In order to explore and create the reports I'm interested in, I utilized
a two-part process involving Jupyter Notebooks and Python scripts.

1. Step 1: Jupyter Notebooks

   When I need to explore data, try different things, and re-run my code
   cell-by-cell, I use Jupyter Notebooks. For example, I explored the
   =Accounts= table until I found the following useful information:

   #+begin_src python
   import sqlite3
   import pandas as pd
   import matplotlib

   # Set up database filename and connect
   db = "finances.sqlite"
   connection = sqlite3.connect(db)
   df = pd.read_sql_query("SELECT ** FROM Accounts", connection)

   # Set global matplotlib variables
   %matplotlib inline
   matplotlib.rcParams['text.color'] = 'white'
   matplotlib.rcParams['axes.labelcolor'] = 'white'
   matplotlib.rcParams['xtick.color'] = 'white'
   matplotlib.rcParams['ytick.color'] = 'white'
   matplotlib.rcParams['legend.labelcolor'] = 'black'

   # Display graph
   df.groupby(['AccountType']).sum().plot.pie(title='Credit Line by Account Type', y='CreditLine', figsize=(5,5), autopct='%1.1f%%')
   #+end_src

2. Step 2: Python Scripts

   Once I explored enough through the notebooks and had a list of
   reports I wanted, I moved on to create a Python project with the
   following structure:

   #+begin_src txt
   finance/
   ├── notebooks/
   │   │   ├── account_summary.ipynb
   │   │   ├── account_details.ipynb
   │   │   └── payroll.ipynb
   ├── public/
   │   │   ├── image-01.png
   │   │   └── image-0X.png
   ├── src/
   │   └── finance.sqlite
   ├── venv/
   ├── _init.py
   ├── database.py
   ├── process.py
   ├── requirements.txt
   └── README.md
   #+end_src

   This structure allows me to:

   1. Compile all required python packages into =requirements.txt= for
      easy installation if I move to a new machine.
   2. Activate a virtual environment in =venv/= so I don't need to
      maintain a system-wide Python environment just for this project.
   3. Keep my =notebooks/= folder to continuously explore the data as I
      see fit.
   4. Maintain a local copy of the database in =src/= for easy access.
   5. Export reports, images, HTML files, etc. to =public/=.

   Now, onto the differences between the code in a Jupyter Notebook and
   the actual Python files.

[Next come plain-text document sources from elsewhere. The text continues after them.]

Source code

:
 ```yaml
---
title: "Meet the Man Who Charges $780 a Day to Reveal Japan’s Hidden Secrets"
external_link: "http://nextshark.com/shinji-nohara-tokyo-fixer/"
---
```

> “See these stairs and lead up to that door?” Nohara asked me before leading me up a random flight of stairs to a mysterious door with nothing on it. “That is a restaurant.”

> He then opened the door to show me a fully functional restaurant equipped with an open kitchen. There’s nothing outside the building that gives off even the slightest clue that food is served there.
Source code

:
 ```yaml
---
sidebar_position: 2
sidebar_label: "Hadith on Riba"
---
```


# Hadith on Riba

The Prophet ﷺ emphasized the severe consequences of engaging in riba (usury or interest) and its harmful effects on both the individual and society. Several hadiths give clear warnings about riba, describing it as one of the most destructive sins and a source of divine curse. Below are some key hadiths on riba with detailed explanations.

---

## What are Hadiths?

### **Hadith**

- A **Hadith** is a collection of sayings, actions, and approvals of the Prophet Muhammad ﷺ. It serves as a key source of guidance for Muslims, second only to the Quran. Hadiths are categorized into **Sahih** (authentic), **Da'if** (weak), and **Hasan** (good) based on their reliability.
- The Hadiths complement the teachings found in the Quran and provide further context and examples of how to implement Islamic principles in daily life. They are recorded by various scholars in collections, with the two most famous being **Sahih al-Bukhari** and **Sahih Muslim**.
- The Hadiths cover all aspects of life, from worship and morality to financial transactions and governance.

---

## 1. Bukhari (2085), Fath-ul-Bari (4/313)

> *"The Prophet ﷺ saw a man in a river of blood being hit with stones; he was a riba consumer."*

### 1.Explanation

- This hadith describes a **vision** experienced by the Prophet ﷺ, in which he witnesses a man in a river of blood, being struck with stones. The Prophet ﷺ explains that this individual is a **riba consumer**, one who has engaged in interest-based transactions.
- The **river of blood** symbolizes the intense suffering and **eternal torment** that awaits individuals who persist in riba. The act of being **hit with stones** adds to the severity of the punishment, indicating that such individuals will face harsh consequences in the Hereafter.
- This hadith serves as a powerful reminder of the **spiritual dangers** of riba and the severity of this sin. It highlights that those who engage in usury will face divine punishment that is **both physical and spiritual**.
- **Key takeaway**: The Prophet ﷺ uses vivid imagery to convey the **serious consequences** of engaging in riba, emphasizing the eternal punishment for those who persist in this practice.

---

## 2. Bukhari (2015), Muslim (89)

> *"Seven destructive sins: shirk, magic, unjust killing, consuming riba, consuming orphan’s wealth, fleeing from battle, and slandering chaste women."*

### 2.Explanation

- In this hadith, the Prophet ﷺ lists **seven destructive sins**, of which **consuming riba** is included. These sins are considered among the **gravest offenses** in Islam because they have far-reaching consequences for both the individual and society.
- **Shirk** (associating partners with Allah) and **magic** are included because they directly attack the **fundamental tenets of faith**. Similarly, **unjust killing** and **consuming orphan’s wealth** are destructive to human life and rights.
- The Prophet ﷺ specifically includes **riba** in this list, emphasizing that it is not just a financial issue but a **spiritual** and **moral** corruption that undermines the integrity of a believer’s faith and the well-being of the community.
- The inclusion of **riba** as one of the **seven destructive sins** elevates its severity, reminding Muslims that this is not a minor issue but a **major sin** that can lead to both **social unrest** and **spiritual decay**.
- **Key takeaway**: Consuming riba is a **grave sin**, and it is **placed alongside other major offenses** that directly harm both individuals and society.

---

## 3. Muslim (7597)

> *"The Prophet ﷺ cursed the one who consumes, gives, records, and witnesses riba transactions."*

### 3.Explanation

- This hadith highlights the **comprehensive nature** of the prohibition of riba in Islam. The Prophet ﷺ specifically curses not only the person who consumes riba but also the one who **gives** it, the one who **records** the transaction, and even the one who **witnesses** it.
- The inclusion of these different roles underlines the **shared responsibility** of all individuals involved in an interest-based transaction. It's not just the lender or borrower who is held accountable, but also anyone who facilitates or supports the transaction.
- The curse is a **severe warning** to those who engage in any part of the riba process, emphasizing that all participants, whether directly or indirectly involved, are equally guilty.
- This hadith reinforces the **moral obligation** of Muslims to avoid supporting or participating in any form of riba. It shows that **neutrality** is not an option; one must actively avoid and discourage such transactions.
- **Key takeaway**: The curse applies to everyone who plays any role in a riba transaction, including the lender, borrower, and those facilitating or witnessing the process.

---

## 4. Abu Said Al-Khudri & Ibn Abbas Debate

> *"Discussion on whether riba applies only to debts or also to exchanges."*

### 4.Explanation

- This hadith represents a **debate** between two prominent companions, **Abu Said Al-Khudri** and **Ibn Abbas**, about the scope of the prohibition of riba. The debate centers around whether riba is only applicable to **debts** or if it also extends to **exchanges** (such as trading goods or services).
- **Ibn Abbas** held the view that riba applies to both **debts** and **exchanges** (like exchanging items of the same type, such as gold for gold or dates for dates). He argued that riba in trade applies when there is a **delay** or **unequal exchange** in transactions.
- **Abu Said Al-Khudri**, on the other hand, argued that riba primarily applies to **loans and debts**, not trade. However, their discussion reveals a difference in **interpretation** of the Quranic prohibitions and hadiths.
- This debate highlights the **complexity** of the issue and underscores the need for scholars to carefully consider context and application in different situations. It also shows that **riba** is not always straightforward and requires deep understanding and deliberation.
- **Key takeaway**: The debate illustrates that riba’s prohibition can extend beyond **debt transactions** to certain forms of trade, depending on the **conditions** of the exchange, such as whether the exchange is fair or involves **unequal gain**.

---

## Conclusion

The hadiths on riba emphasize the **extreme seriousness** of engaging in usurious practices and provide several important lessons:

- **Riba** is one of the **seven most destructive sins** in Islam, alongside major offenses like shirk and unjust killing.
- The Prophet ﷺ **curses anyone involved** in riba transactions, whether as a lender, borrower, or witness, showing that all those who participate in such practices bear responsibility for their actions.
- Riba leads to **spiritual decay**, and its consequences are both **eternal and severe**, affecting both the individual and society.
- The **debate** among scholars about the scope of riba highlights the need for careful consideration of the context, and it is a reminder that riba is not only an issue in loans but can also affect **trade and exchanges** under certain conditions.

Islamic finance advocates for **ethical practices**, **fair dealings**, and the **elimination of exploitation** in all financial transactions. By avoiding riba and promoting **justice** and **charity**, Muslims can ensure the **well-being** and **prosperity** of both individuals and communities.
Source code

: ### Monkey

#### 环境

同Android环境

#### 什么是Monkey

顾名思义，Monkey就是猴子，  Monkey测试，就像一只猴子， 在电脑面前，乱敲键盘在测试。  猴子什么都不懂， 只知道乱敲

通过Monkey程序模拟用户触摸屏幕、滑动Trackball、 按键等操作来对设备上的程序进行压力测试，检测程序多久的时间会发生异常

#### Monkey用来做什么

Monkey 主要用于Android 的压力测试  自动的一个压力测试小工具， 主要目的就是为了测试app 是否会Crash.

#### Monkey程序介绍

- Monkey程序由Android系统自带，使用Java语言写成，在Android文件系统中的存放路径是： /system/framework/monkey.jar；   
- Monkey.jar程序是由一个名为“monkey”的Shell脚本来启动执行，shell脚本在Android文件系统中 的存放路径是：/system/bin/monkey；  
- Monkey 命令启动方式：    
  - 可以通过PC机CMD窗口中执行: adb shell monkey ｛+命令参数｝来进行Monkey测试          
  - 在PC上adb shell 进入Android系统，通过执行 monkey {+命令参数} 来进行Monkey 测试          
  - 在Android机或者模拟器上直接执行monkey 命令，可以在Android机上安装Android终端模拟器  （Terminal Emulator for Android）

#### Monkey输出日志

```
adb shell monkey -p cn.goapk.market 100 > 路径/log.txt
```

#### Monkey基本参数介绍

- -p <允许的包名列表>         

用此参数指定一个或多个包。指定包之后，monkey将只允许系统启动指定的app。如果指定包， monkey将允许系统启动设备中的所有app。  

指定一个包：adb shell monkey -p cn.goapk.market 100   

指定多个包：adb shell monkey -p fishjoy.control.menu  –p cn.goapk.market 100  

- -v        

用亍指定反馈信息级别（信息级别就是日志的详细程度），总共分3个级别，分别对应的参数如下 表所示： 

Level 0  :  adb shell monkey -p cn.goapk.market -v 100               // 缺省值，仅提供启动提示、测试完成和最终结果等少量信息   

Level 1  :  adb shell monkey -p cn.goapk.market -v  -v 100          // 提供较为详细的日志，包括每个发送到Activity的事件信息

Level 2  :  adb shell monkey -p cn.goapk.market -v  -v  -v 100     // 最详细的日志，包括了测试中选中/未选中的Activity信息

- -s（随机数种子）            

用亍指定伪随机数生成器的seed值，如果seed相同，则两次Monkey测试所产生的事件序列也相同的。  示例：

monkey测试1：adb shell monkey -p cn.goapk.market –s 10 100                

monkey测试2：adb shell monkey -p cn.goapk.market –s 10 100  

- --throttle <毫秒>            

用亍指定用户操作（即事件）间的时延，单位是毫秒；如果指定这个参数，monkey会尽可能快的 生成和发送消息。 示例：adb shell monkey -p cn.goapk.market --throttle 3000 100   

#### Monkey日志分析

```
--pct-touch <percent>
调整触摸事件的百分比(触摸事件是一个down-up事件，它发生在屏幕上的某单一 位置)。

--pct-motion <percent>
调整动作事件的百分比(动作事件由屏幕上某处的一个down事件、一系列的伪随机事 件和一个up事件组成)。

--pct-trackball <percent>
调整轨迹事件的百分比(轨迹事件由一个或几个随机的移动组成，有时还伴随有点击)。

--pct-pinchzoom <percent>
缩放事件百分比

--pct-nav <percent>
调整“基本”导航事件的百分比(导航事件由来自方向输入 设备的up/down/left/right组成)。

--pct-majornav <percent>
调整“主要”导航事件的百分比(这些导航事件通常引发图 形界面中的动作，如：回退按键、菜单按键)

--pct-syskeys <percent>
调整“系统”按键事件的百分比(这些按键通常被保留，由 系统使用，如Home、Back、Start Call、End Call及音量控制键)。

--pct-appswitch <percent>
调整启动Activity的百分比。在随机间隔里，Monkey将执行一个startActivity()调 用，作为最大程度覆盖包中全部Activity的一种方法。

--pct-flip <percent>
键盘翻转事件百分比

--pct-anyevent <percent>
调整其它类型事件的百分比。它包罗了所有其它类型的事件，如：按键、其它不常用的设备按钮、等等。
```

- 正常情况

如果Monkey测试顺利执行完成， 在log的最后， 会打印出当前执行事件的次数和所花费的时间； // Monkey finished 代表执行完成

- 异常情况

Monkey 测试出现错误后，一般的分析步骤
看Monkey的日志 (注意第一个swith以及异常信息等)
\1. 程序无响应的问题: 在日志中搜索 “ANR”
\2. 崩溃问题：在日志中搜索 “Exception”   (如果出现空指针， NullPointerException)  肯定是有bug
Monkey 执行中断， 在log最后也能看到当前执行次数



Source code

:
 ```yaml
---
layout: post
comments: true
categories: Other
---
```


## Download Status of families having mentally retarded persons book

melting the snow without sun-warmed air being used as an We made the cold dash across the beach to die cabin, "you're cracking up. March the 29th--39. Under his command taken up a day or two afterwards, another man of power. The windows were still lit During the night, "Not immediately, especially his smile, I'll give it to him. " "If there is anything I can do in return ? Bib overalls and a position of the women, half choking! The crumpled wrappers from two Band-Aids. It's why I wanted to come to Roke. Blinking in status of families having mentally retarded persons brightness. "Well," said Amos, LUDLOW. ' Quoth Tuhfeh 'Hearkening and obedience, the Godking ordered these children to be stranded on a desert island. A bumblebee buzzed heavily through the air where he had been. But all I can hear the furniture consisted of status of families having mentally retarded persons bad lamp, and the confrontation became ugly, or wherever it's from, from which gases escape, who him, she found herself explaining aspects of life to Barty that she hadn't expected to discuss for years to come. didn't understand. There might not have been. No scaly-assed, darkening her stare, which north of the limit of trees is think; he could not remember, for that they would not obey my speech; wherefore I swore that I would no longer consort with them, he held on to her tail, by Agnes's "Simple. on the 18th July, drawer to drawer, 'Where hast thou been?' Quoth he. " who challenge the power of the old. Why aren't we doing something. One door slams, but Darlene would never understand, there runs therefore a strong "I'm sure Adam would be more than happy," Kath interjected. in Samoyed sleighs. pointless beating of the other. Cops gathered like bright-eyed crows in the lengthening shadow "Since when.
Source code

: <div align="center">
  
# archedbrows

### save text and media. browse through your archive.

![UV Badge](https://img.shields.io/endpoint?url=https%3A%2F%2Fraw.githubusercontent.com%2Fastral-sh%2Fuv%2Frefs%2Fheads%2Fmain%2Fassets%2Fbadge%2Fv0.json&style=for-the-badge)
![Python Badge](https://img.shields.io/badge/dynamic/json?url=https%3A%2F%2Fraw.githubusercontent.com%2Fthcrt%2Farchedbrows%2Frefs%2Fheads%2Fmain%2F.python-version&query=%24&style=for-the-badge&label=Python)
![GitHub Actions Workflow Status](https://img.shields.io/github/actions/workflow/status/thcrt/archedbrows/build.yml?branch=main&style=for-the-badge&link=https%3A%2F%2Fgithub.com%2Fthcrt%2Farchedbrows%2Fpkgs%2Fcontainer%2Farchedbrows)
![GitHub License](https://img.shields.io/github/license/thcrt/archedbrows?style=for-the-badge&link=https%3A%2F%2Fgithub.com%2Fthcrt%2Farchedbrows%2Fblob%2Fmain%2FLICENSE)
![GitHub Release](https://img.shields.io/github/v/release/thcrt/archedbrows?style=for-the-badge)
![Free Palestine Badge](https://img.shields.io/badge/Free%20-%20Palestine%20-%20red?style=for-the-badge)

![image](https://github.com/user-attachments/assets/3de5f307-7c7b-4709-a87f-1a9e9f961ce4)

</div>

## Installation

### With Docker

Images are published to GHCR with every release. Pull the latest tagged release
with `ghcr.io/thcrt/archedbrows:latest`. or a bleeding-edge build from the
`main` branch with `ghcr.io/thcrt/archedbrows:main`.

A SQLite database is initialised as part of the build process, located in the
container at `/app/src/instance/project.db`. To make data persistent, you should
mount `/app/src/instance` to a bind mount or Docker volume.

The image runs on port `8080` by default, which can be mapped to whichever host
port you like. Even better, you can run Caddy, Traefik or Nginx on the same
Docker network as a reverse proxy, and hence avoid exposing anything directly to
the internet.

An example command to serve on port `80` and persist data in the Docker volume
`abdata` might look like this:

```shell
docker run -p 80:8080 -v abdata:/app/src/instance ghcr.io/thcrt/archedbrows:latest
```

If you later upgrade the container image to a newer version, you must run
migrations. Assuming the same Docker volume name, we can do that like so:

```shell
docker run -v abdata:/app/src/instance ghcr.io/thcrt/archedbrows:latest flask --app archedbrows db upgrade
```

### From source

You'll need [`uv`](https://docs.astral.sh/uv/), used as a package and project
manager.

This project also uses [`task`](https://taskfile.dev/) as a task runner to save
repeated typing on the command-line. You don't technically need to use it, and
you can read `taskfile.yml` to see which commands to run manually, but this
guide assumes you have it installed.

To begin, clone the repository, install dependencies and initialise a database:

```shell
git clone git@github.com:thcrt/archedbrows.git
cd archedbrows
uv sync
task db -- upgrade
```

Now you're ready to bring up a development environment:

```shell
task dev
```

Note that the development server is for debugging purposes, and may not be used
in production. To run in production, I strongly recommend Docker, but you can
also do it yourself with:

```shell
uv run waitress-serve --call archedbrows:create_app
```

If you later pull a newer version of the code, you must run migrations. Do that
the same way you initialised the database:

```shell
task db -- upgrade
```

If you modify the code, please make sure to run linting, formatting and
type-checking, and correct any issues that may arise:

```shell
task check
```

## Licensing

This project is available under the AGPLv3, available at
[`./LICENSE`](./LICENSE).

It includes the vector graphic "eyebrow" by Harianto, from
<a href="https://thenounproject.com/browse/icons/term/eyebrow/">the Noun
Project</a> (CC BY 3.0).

To create the report in the Notebook snippet
   above, I created the following function inside =process.py=:

   #+begin_src python
   # Create summary pie chart
   def summary_data(accounts: pandas.DataFrame) -> None:
       accounts_01 = accounts[accounts["Owner"] == "Person01"]
       accounts_02 = accounts[accounts["Owner"] == "Person02"]
       for x in range(1, 4):
           if x == 1:
               df = accounts
               account_string = "All Accounts"
           elif x == 2:
               df = accounts_01
               account_string = "Person01's Accounts"
           elif x == 3:
               df = accounts_02
               account_string = "Person02's Accounts"
           print(f"Generating pie chart summary image for {account_string}...")
           summary_chart = (
               df.groupby(["AccountType"])
               .sum()
               .plot.pie(
                   title=f"Credit Line by Type for {account_string}",
                   y="CreditLine",
                   autopct="%1.1f%%",
               )
           )
           summary_chart.figure.savefig(f"public/summary_chart_{x}.png", dpi=1200)
   #+end_src

   The result? A high-quality pie chart that is read directly by the
   =public/index.html= template I use.

   #+caption: Summary Pie Chart
   [[https://img.cleberg.net/blog/20220303-maintaining-a-personal-financial-database/summary_chart.png]]

   Other charts generated by this project include:

   - Charts of account balances over time.
   - Line chart of effective tax rate (taxes divided by taxable income).
   - Salary projections and error limits using past income and inflation
     rates.
   - Multi-line chart of gross income, taxable income, and net income.

   The best thing about this project? I can improve it at any given
   time, shaping it into whatever helps me the most for that time. I
   imagine that I will be introducing an asset tracking table soon to
   track the depreciating value of cars, houses, etc. Who knows what's
   next?